● Work to complete
Look through the records below for the word "documentclass". Report how many lines have it, and only that number.

Stored data:
****************

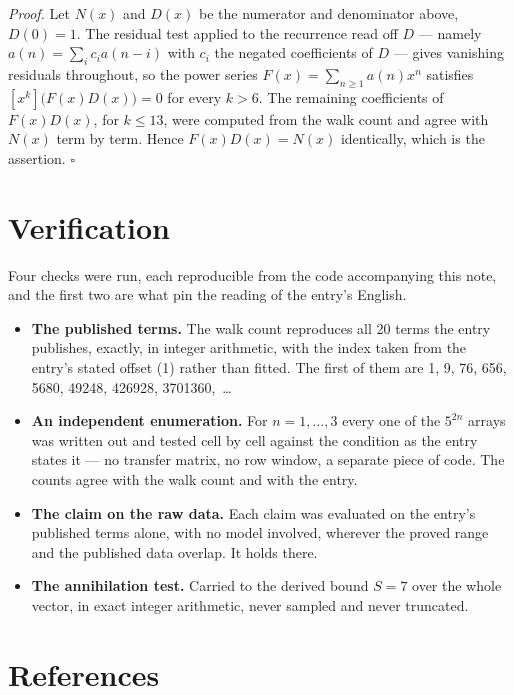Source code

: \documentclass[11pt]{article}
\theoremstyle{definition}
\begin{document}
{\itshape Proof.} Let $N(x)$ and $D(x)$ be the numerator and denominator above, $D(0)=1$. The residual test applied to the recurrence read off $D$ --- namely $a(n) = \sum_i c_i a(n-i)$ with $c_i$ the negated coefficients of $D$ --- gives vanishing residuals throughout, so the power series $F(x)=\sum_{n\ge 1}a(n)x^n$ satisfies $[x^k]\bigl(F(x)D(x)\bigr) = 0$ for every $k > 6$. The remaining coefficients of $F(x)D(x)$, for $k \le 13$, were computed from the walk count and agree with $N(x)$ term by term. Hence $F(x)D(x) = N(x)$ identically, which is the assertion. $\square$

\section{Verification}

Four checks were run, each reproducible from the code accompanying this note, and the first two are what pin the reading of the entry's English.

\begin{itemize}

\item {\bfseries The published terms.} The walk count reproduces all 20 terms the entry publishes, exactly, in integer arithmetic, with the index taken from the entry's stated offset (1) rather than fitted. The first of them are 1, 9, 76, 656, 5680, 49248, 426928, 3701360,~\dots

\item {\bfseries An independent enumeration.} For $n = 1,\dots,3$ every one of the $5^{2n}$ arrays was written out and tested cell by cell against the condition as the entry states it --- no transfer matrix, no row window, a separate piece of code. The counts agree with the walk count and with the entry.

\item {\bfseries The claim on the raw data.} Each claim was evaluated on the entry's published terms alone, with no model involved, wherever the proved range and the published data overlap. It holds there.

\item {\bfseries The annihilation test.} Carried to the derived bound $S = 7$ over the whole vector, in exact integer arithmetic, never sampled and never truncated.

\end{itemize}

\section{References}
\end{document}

****************

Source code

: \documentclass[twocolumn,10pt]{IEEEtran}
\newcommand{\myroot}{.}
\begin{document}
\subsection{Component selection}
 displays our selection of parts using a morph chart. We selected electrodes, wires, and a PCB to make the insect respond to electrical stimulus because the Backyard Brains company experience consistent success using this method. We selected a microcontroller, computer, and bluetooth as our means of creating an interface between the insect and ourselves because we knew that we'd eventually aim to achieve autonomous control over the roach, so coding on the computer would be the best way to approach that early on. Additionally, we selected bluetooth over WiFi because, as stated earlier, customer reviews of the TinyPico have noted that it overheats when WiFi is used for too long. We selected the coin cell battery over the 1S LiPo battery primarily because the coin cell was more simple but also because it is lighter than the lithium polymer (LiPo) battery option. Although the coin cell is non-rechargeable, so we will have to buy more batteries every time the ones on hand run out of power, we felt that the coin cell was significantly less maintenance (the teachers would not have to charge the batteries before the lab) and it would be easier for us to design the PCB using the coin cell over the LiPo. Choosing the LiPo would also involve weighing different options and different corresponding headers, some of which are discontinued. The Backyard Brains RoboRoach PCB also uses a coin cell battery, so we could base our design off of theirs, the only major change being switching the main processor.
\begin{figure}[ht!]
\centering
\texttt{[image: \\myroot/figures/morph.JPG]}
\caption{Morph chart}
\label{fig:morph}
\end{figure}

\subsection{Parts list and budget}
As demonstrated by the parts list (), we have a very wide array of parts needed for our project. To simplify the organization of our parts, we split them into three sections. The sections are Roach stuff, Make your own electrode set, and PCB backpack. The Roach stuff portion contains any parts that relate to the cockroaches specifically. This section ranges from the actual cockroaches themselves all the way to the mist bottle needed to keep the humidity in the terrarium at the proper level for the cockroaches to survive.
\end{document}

****************

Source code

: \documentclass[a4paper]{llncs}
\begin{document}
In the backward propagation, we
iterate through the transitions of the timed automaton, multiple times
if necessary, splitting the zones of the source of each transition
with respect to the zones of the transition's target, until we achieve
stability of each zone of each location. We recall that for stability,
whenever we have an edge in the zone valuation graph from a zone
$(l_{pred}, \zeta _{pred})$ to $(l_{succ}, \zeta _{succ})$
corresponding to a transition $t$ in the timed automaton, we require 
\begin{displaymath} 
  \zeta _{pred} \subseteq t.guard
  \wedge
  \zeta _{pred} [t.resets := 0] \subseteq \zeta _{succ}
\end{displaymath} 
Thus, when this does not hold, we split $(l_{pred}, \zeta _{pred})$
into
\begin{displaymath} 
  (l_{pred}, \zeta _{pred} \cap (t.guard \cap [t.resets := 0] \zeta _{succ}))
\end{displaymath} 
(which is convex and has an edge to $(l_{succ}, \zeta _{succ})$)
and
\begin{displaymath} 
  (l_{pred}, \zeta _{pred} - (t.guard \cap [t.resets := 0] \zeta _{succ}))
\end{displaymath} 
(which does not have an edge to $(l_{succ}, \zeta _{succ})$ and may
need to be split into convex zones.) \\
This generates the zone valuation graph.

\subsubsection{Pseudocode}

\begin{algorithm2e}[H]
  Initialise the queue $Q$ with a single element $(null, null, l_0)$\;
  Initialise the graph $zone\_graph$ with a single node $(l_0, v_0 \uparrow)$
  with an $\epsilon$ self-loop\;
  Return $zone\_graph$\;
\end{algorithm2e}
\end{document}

****************

● Exercise result
3